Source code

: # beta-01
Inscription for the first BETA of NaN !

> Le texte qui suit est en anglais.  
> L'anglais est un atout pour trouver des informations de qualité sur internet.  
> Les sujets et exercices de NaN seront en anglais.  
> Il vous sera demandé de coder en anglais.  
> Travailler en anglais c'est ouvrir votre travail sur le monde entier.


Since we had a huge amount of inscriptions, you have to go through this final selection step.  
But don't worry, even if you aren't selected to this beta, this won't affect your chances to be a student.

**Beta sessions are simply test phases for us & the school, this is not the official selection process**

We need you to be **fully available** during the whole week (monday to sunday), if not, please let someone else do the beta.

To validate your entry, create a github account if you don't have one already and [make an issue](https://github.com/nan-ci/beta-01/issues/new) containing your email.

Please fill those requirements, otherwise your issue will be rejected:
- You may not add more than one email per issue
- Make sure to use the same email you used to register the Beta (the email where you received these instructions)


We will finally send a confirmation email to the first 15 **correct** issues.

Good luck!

### TASK STATEMENT
Wherever "will" appears in a line of the entries, copy that line.

### TASK RESULT
Please fill those requirements, otherwise your issue will be rejected:
We will finally send a confirmation email to the first 15 **correct** issues.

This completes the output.